4 files changed, 106 insertions, 3 deletions
diff --git a/include/framework/DynamicExtension.h b/include/framework/DynamicExtension.h
index 9554c8c..9adc320 100644
--- a/include/framework/DynamicExtension.h
+++ b/include/framework/DynamicExtension.h
@@ -253,6 +253,32 @@ private:
     size_t m_buffer_capacity;
     size_t m_buffer_delete_capacity;
 
+    void enforce_delete_invariant(_Epoch *epoch) {
+        auto structure = epoch->get_structure(); 
+        auto compactions = structure->get_compaction_tasks();
+
+        while (compactions.size() > 0) {
+            /* otherwise, we need to schedule a merge to compact tombstones */
+            MergeArgs<R, S, Q, L> *args = new MergeArgs<R, S, Q, L>();
+            args->epoch = epoch;
+            // FIXME: all full buffers can be merged at this point--but that requires
+            //        retooling the shard interface a bit to do efficiently.

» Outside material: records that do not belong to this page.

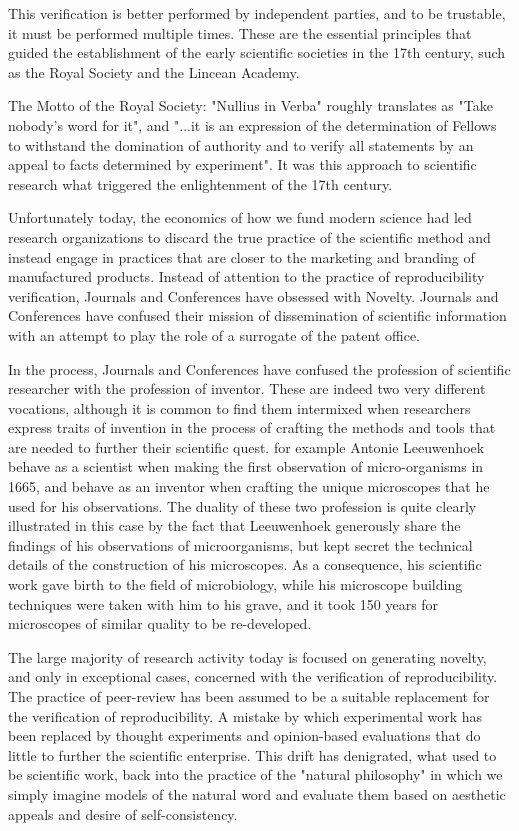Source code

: \documentclass{frontiersENG} %
\begin{document}
This verification is better performed by independent parties, and to be
trustable, it must be performed multiple times. These are the essential
principles that guided the establishment of the early scientific societies in
the 17th century, such as the Royal Society and the Lincean Academy.

The Motto of the Royal Society:  "Nullius in Verba" roughly translates as "Take
nobody's word for it", and "...it is an expression of the determination of
Fellows to withstand the domination of authority and to verify all statements
by an appeal to facts determined by experiment". It was this approach to
scientific research what triggered the enlightenment of the 17th century.

Unfortunately today, the economics of how we fund modern science had led
research organizations to discard the true practice of the scientific method
and instead engage in practices that are closer to the marketing and branding
of manufactured products. Instead of attention to the practice of
reproducibility verification, Journals and Conferences have obsessed with
Novelty. Journals and Conferences have confused their mission of dissemination
of scientific information with an attempt to play the role of a surrogate of
the patent office.

In the process, Journals and Conferences have confused the profession of
scientific researcher with the profession of inventor. These are indeed two
very different vocations, although it is common to find them intermixed when
researchers express traits of invention in the process of crafting the methods
and tools that are needed to further their scientific quest. for example
Antonie Leeuwenhoek behave as a scientist when making the first observation of
micro-organisms in 1665, and behave as an inventor when crafting the unique
microscopes that he used for his observations. The duality of these two
profession is quite clearly illustrated in this case by the fact that
Leeuwenhoek generously share the findings of his observations of
microorganisms, but kept secret the technical details of the construction of
his microscopes. As a consequence, his scientific work gave birth to the field
of microbiology, while his microscope building techniques were taken with him
to his grave, and it took 150 years for microscopes of similar quality to be
re-developed.

The large majority of research activity today is focused on generating novelty,
and only in exceptional cases, concerned with the verification of
reproducibility. The practice of peer-review has been assumed to be a suitable
replacement for the verification of reproducibility. A mistake by which
experimental work has been replaced by thought experiments and opinion-based
evaluations that do little to further the scientific enterprise. This drift has
denigrated, what used to be scientific work, back into the practice of the
"natural philosophy" in which we simply imagine models of the natural word and
evaluate them based on aesthetic appeals and desire of self-consistency.
\end{document}
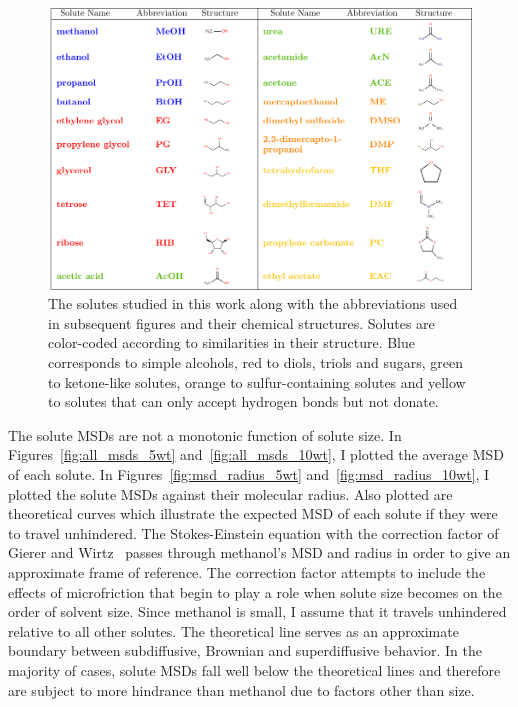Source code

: \documentclass{article}
\begin{document}
  \begin{figure}
  \includegraphics[width=\textwidth]{solute_table.pdf}
  \caption{The solutes studied in this work along with the abbreviations used
  in subsequent figures and their chemical structures. Solutes are color-coded
  according to similarities in their structure. Blue corresponds to simple 
  alcohols, red to diols, triols and sugars, green to ketone-like solutes, 
  orange to sulfur-containing solutes and yellow to solutes that can only accept
  hydrogen bonds but not donate.}\label{fig:solute_table}
  \vspace{-0.5cm}
  \end{figure}
  
  The solute MSDs are not a monotonic function of solute size. In 
  Figures~\ref{fig:all_msds_5wt} and~\ref{fig:all_msds_10wt}, I plotted
  the average MSD of each solute. In Figures~\ref{fig:msd_radius_5wt} 
  and~\ref{fig:msd_radius_10wt}, I plotted the solute MSDs against their
  molecular radius. Also plotted are theoretical curves which illustrate the 
  expected MSD of each solute if they were to travel unhindered. The 
  Stokes-Einstein equation with the correction factor of Gierer and 
  Wirtz~\cite{gierer_molekulare_1953} passes through methanol's MSD and
  radius in order to give an approximate frame of reference. The correction 
  factor attempts to include the effects of microfriction that begin to 
  play a role when solute size becomes on the order of solvent size. 
  Since methanol is small, I assume that it travels unhindered relative 
  to all other solutes. The theoretical line serves as an approximate 
  boundary between subdiffusive, Brownian and superdiffusive behavior.
  In the majority of cases, solute MSDs fall well below the theoretical
  lines and therefore are subject to more hindrance than methanol due to
  factors other than size.
\end{document}
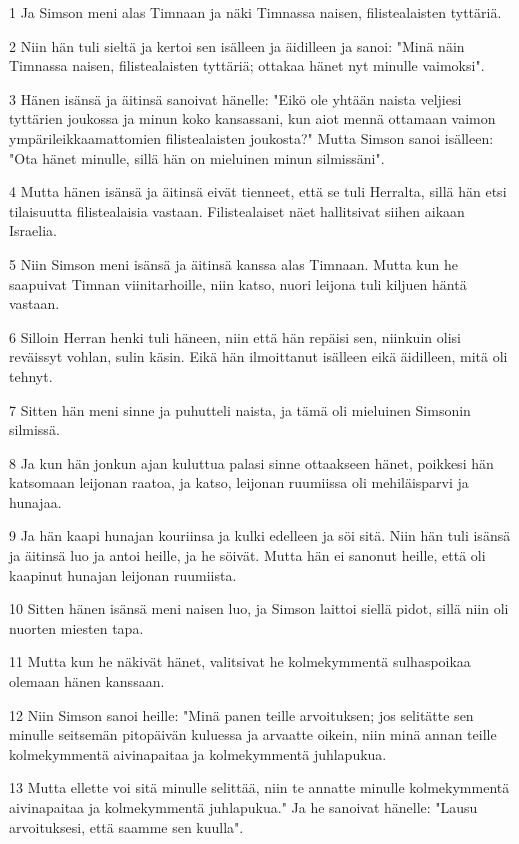 \par 1 Ja Simson meni alas Timnaan ja näki Timnassa naisen, filistealaisten tyttäriä.
\par 2 Niin hän tuli sieltä ja kertoi sen isälleen ja äidilleen ja sanoi: "Minä näin Timnassa naisen, filistealaisten tyttäriä; ottakaa hänet nyt minulle vaimoksi".
\par 3 Hänen isänsä ja äitinsä sanoivat hänelle: "Eikö ole yhtään naista veljiesi tyttärien joukossa ja minun koko kansassani, kun aiot mennä ottamaan vaimon ympärileikkaamattomien filistealaisten joukosta?" Mutta Simson sanoi isälleen: "Ota hänet minulle, sillä hän on mieluinen minun silmissäni".
\par 4 Mutta hänen isänsä ja äitinsä eivät tienneet, että se tuli Herralta, sillä hän etsi tilaisuutta filistealaisia vastaan. Filistealaiset näet hallitsivat siihen aikaan Israelia.
\par 5 Niin Simson meni isänsä ja äitinsä kanssa alas Timnaan. Mutta kun he saapuivat Timnan viinitarhoille, niin katso, nuori leijona tuli kiljuen häntä vastaan.
\par 6 Silloin Herran henki tuli häneen, niin että hän repäisi sen, niinkuin olisi reväissyt vohlan, sulin käsin. Eikä hän ilmoittanut isälleen eikä äidilleen, mitä oli tehnyt.
\par 7 Sitten hän meni sinne ja puhutteli naista, ja tämä oli mieluinen Simsonin silmissä.
\par 8 Ja kun hän jonkun ajan kuluttua palasi sinne ottaakseen hänet, poikkesi hän katsomaan leijonan raatoa, ja katso, leijonan ruumiissa oli mehiläisparvi ja hunajaa.
\par 9 Ja hän kaapi hunajan kouriinsa ja kulki edelleen ja söi sitä. Niin hän tuli isänsä ja äitinsä luo ja antoi heille, ja he söivät. Mutta hän ei sanonut heille, että oli kaapinut hunajan leijonan ruumiista.
\par 10 Sitten hänen isänsä meni naisen luo, ja Simson laittoi siellä pidot, sillä niin oli nuorten miesten tapa.
\par 11 Mutta kun he näkivät hänet, valitsivat he kolmekymmentä sulhaspoikaa olemaan hänen kanssaan.
\par 12 Niin Simson sanoi heille: "Minä panen teille arvoituksen; jos selitätte sen minulle seitsemän pitopäivän kuluessa ja arvaatte oikein, niin minä annan teille kolmekymmentä aivinapaitaa ja kolmekymmentä juhlapukua.
\par 13 Mutta ellette voi sitä minulle selittää, niin te annatte minulle kolmekymmentä aivinapaitaa ja kolmekymmentä juhlapukua." Ja he sanoivat hänelle: "Lausu arvoituksesi, että saamme sen kuulla".
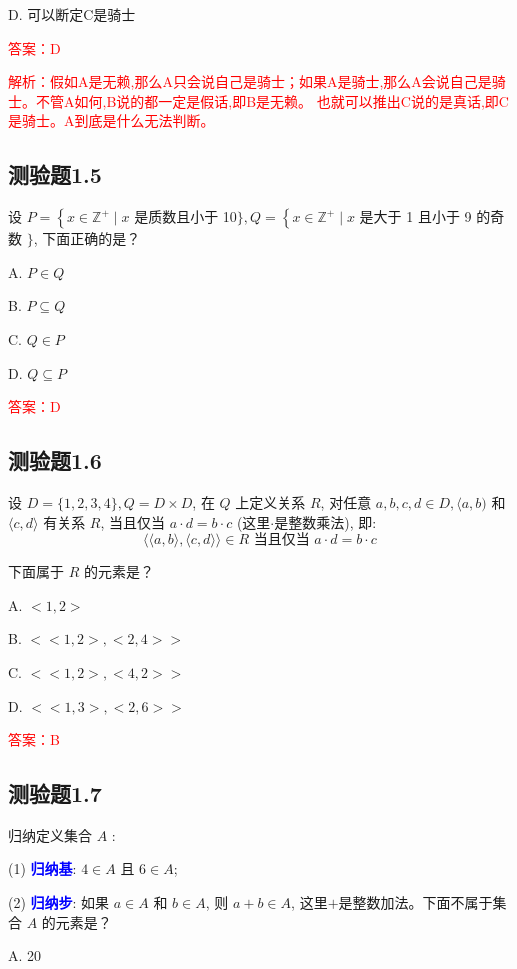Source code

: \documentclass[UTF8, heading=true]{ctexart}
\begin{document}
D. 可以断定C是骑士

\textcolor{red}{答案：D}

\textcolor{red}{解析：假如A是无赖,那么A只会说自己是骑士；如果A是骑士,那么A会说自己是骑士。不管A如何,B说的都一定是假话,即B是无赖。
也就可以推出C说的是真话,即C是骑士。A到底是什么无法判断。}

\subsection{测验题1.5}

设 $P=\left\{x \in \mathbb{Z}^{+} \mid x\right.$ 是质数且小于 10$\}, Q=\left\{x \in \mathbb{Z}^{+} \mid x\right.$ 是大于 1 且小于 9 的奇数 $\}$,
下面正确的是？

A. $P \in Q$

B. $P \subseteq Q$

C. $Q \in P$

D. $Q \subseteq P$

\textcolor{red}{答案：D}

\subsection{测验题1.6}

设 $D=\{1,2,3,4\}, Q=D \times D$, 在 $Q$ 上定义关系 $R$, 对任意 $a, b, c, d \in D,\langle a, b)$ 和 $\langle c, d\rangle$ 有关系 $R$, 当且仅当 $a \cdot d=b \cdot c$ (这里$\cdot$是整数乘法), 即:
$$
\langle\langle a, b\rangle,\langle c, d\rangle\rangle \in R \text { 当且仅当 } a \cdot d=b \cdot c
$$

下面属于 $R$ 的元素是？

A. $<1,2>$

B. $<<1,2>,<2,4>>$

C. $<<1,2>,<4,2>>$

D. $<<1,3>,<2,6>>$

\textcolor{red}{答案：B}

\subsection{测验题1.7}

归纳定义集合 $A$ :

(1) \textcolor{blue}{\textbf{归纳基}}: $4 \in A$ 且 $6 \in A$;

(2) \textcolor{blue}{\textbf{归纳步}}: 如果 $a \in A$ 和 $b \in A$, 则 $a+b \in A$, 这里$+$是整数加法。下面不属于集合 $A$ 的元素是？

A. 20
\end{document}
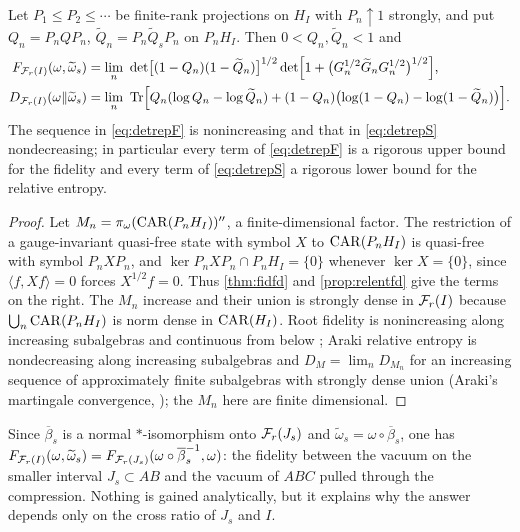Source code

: \begin{theorem}\label{thm:detrep}
Let $P_1\le P_2\le\cdots$ be finite-rank projections on $H_I$ with $P_n\uparrow1$
strongly, and put $Q_n=P_nQP_n$, $\widetilde Q_n=P_n\widetilde Q_sP_n$ on $P_nH_I$.
Then $0<Q_n,\widetilde Q_n<1$ and
\begin{align}
 F_{\mathcal F_r(I)}(\omega,\widetilde\omega_s)
 &=\lim_n\ \det\bigl[(1-Q_n)(1-\widetilde Q_n)\bigr]^{1/2}
 \det\Bigl[1+\bigl(G_n^{1/2}\widetilde G_nG_n^{1/2}\bigr)^{1/2}\Bigr],
 \label{eq:detrepF}\\
 D_{\mathcal F_r(I)}(\omega\Vert\widetilde\omega_s)
 &=\lim_n\ \operatorname{Tr}\Bigl[Q_n(\log Q_n-\log\widetilde Q_n)
 +(1-Q_n)\bigl(\log(1-Q_n)-\log(1-\widetilde Q_n)\bigr)\Bigr].
 \label{eq:detrepS}
\end{align}
The sequence in \eqref{eq:detrepF} is nonincreasing and that in \eqref{eq:detrepS}
nondecreasing; in particular every term of \eqref{eq:detrepF} is a rigorous upper
bound for the fidelity and every term of \eqref{eq:detrepS} a rigorous lower bound
for the relative entropy.
\end{theorem}

\begin{proof}
Let $M_n=\pi_\omega(\mathrm{CAR}(P_nH_I))''$, a finite-dimensional factor.  The
restriction of a gauge-invariant quasi-free state with symbol $X$ to
$\mathrm{CAR}(P_nH_I)$ is quasi-free with symbol $P_nXP_n$, and
$\ker P_nXP_n\cap P_nH_I=\{0\}$ whenever $\ker X=\{0\}$, since
$\langle f,Xf\rangle=0$ forces $X^{1/2}f=0$.  Thus \cref{thm:fidfd} and
\cref{prop:relentfd} give the terms on the right.  The $M_n$ increase and their
union is strongly dense in $\mathcal F_r(I)$ because $\bigcup_n\mathrm{CAR}(P_nH_I)$ is norm
dense in $\mathrm{CAR}(H_I)$.  Root fidelity is nonincreasing along increasing
subalgebras and continuous from below \cite[Lemma~10.1]{Note4}; Araki relative
entropy is nondecreasing along increasing subalgebras and
$D_M=\lim_nD_{M_n}$ for an increasing sequence of approximately finite
subalgebras with strongly dense union (Araki's martingale convergence,
\cite[Thm.~3.9(2) with Thm.~3.8(2)($\gamma$)]{Araki77}); the $M_n$ here are
finite dimensional.
\end{proof}

\begin{remark}
Since $\overline\beta_s$ is a normal $*$-isomorphism onto $\mathcal F_r(J_s)$ and
$\widetilde\omega_s=\omega\circ\overline\beta_s$, one has
$F_{\mathcal F_r(I)}(\omega,\widetilde\omega_s)
=F_{\mathcal F_r(J_s)}(\omega\circ\overline\beta_s^{-1},\omega)$: the fidelity between
the vacuum on the smaller interval $J_s\subset AB$ and the vacuum of $ABC$ pulled
through the compression.  Nothing is gained analytically, but it explains why the
answer depends only on the cross ratio of $J_s$ and $I$.
\end{remark}

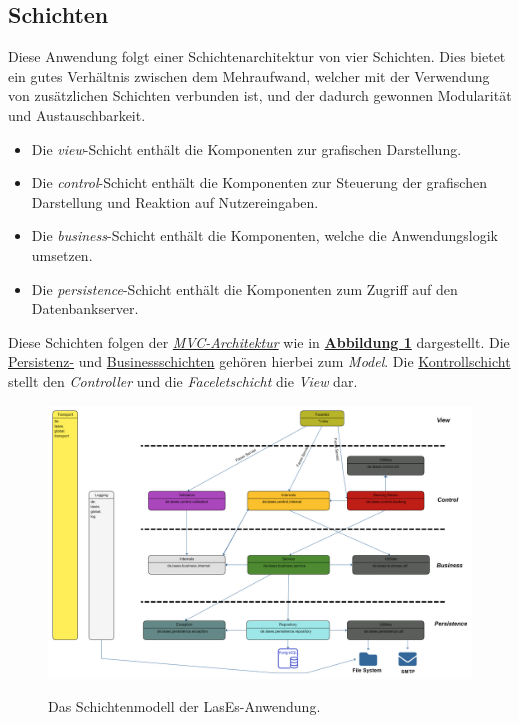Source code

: 
\subsection{Schichten}\label{arch:schichten}
Diese Anwendung folgt einer Schichtenarchitektur von vier Schichten. Dies bietet ein gutes Verhältnis zwischen dem Mehraufwand,
welcher mit der Verwendung von zusätzlichen Schichten verbunden ist, und der dadurch gewonnen Modularität und Austauschbarkeit.
\begin{itemize}
    \item Die \emph{view}-Schicht enthält die Komponenten zur grafischen Darstellung.
    \item Die \emph{control}-Schicht enthält die Komponenten zur Steuerung der grafischen Darstellung und Reaktion auf
    Nutzereingaben.
    \item Die \emph{business}-Schicht enthält die Komponenten, welche die Anwendungslogik umsetzen.
    \item Die \emph{persistence}-Schicht enthält die Komponenten zum Zugriff auf den Datenbankserver.
\end{itemize}
Diese Schichten folgen der \emph{\hyperref[arch:mvc]{MVC-Architektur}} wie in \textbf{\hyperref[arch:pakdia]{Abbildung 1}} dargestellt.
Die \hyperref[arch:persistence]{Persistenz-} und \hyperref[arch:business]{Businessschichten} gehören hierbei
zum \emph{Model}. Die \hyperref[arch:control]{Kontrollschicht} stellt den \emph{Controller} und die
\emph{Faceletschicht} %
die \emph{View} dar.

\begin{figure}[H]
\centering
    \includegraphics[width=0.8\linewidth]{graphics/Paketdiagramm9.0}\label{arch:pakdia}
    \caption{Das Schichtenmodell der LasEs-Anwendung.}
\end{figure}


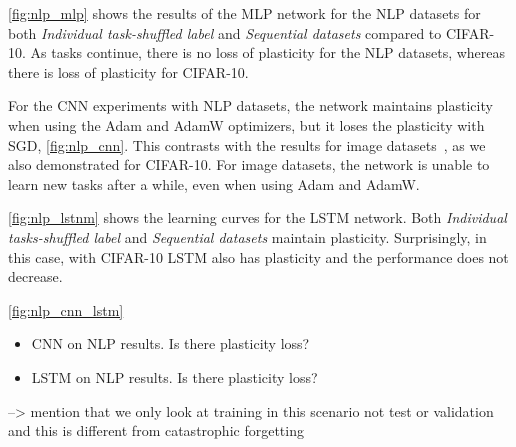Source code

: \autoref{fig:nlp_mlp} shows the results of the MLP network for the NLP datasets for both \textit{Individual task-shuffled label} and \textit{Sequential datasets} compared to CIFAR-10. As tasks continue, there is no loss of plasticity for the NLP datasets, whereas there is loss of plasticity for CIFAR-10.


For the CNN experiments with NLP datasets, the network maintains plasticity when using the Adam and AdamW optimizers, but it loses the plasticity with SGD, \autoref{fig:nlp_cnn}. This contrasts with the results for image datasets~\cite{plasticity papers}, as we also demonstrated for CIFAR-10. For image datasets, the network is unable to learn new tasks after a while, even when using Adam and AdamW.

\autoref{fig:nlp_lstnm} shows the learning curves for the LSTM network. Both \textit{Individual tasks-shuffled label} and \textit{Sequential datasets} maintain plasticity. Surprisingly, in this case, with CIFAR-10 LSTM also has plasticity and the performance does not decrease. 




\autoref{fig:nlp_cnn_lstm}
\begin{itemize}
    \item CNN on NLP results. Is there plasticity loss? 
    \item LSTM on NLP results. Is there plasticity loss? 
\end{itemize}



--> mention that we only look at training in this scenario not test or validation and this is different from catastrophic forgetting 

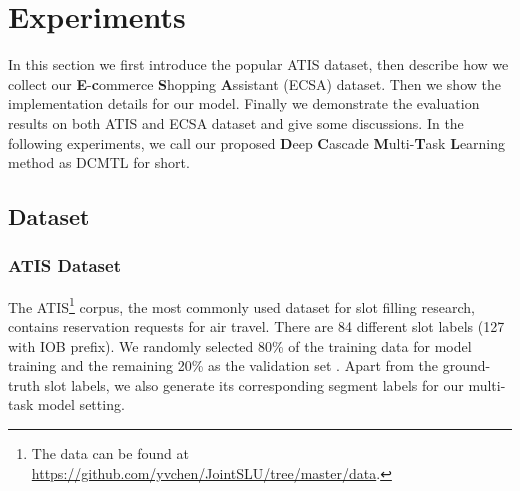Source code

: \section{Experiments}
\label{sec:exp}
In this section we first introduce the popular ATIS dataset,
then describe how we collect our \textbf{E}-\textbf{c}ommerce \textbf{S}hopping \textbf{A}ssistant (ECSA) dataset.
Then we show the implementation details for our model.
Finally we demonstrate the evaluation results on both ATIS and ECSA dataset and give some discussions.
In the following experiments, we call our proposed \textbf{D}eep \textbf{C}ascade \textbf{M}ulti-\textbf{T}ask \textbf{L}earning method as DCMTL for short.

\subsection{Dataset}
\label{sec:data}
\subsubsection{ATIS Dataset}
The ATIS\footnote{The data can be found at \url{https://github.com/yvchen/JointSLU/tree/master/data}.} corpus, the most commonly used dataset for slot filling research, contains reservation requests for air travel.
There are 84 different slot labels (127 with IOB prefix). 
We randomly selected 80\% of the training data for model training and the 
remaining 20\% as the validation set \cite{mesnil2015using}.
Apart from the ground-truth slot labels, we also generate its 
corresponding segment labels for our multi-task model setting.


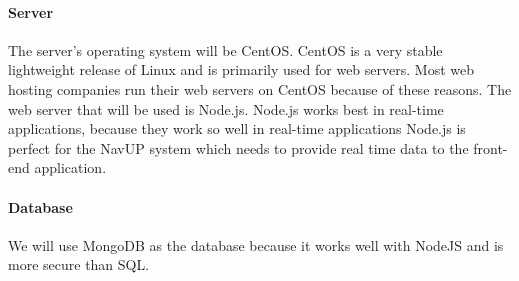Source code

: \documentclass[11pt]{article}
\begin{document}
\paragraph{Server}
The server's operating system will be CentOS. CentOS is a very stable lightweight release of Linux and is primarily used for web servers. Most web hosting companies run their web servers on CentOS because of these reasons. The web server that will be used is Node.js. Node.js works best in real-time applications, because they work so well in real-time applications Node.js is perfect for the NavUP system which needs to provide real time data to the front-end application.
\paragraph{Database}
We will use MongoDB as the database because it works well with NodeJS and is more secure than SQL.
\end{document}
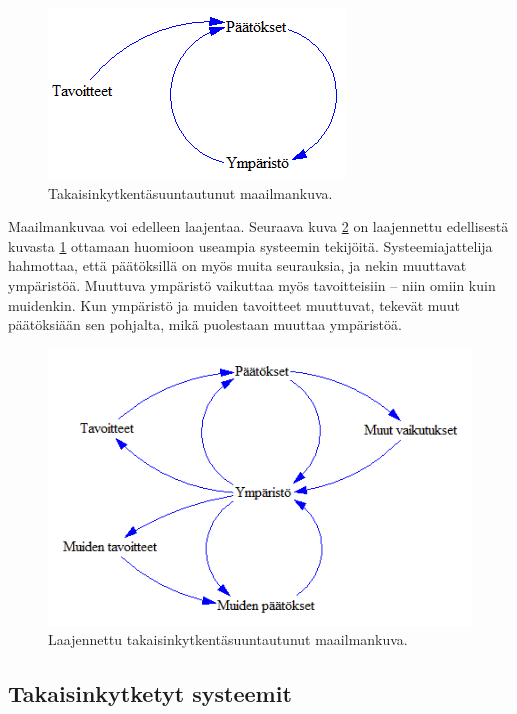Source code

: \documentclass[finnish,12pt,a4paper,pdftex]{article}
\begin{document}
\begin{onehalfspacing}
\begin{figure}[H]
\centering \includegraphics{takaisinkytkentasuuntautunut}
\caption{Takaisinkytkentäsuuntautunut maailmankuva. \cite[s. 11]{Sterman2000} \label{takaisinkytkentasuuntautunut}}
\end{figure}

Maailmankuvaa voi edelleen laajentaa. Seuraava kuva \ref{laajennettutakaisinkytkentasuuntautunut} on laajennettu edellisestä kuvasta \ref{takaisinkytkentasuuntautunut} ottamaan huomioon useampia systeemin tekijöitä. Systeemiajattelija hahmottaa, että päätöksillä on myös muita seurauksia, ja nekin muuttavat ympäristöä. Muuttuva ympäristö vaikuttaa myös tavoitteisiin -- niin omiin kuin muidenkin. Kun ympäristö ja muiden tavoitteet muuttuvat, tekevät muut päätöksiään sen pohjalta, mikä puolestaan muuttaa ympäristöä. \cite[s. 11--12]{Sterman2000}

\begin{figure}[H]
\centering \includegraphics{laajennettutakaisinkytkentasuuntautunut}
\caption{Laajennettu takaisinkytkentäsuuntautunut maailmankuva. \cite[s. 11]{Sterman2000} \label{laajennettutakaisinkytkentasuuntautunut}}
\end{figure}


\subsection{Takaisinkytketyt systeemit \label{sysdyn:takaisinkytkenta}}


\end{onehalfspacing}
\end{document}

+            args->merges = compactions;
+            args->extension = this;
+            args->compaction = true;
+
+            auto wait = args->result.get_future();
+
+            epoch->start_job();
+            m_sched.schedule_job(merge, 0, args);
+
+            /* wait for merge completion */
+            wait.get();
+
+            compactions = structure->get_compaction_tasks();
+        }
+    }
+
     _Epoch *get_active_epoch() {
         return m_epochs[m_current_epoch.load()];
     }
@@ -272,6 +298,7 @@ private:
     }
 
     void advance_epoch() {
+
         m_epoch_transition_lk.lock();
 
         size_t new_epoch_num = m_newest_epoch.load();
@@ -282,6 +309,15 @@ private:
         _Epoch *old_epoch = m_epochs[old_epoch_num];
 
         /*
+         * Verify the tombstone invariant within the epoch's structure, this
+         * may require scheduling additional merges.
+         *
+         * FIXME: having this inside the lock is going to TANK
+         * insertion performance.
+         */
+        enforce_delete_invariant(new_epoch);
+
+        /*
          * Update the new Epoch to contain the buffers from the old one 
          * that it doesn't currently have if using a multi-threaded
          * scheduler (otherwise, there is only one buffer that is 
@@ -445,12 +481,26 @@ private:
             vers->merge_levels(args->merges[i].second, args->merges[i].first);
         }
 
-        vers->merge_buffer(buff);
+        /* 
+         * if the merge is a compaction, don't push the buffer down,
+         * as there is no guarantee that the merges will free up
+         * sufficient space in L0
+         */
+        if (!args->compaction) {
+            vers->merge_buffer(buff);
+        }
 
         args->epoch->end_job();
         args->result.set_value(true);
 
-        ((DynamicExtension *) args->extension)->advance_epoch();
+        /*
+         * Compactions occur on an epoch _before_ it becomes active,
+         * and as a result the active epoch should _not_ be advanced as
+         * part of a compaction merge
+         */
+        if (!args->compaction) {
+            ((DynamicExtension *) args->extension)->advance_epoch();
+        }
         
         delete args;
     }
@@ -511,6 +561,7 @@ private:
         //        retooling the shard interface a bit to do efficiently.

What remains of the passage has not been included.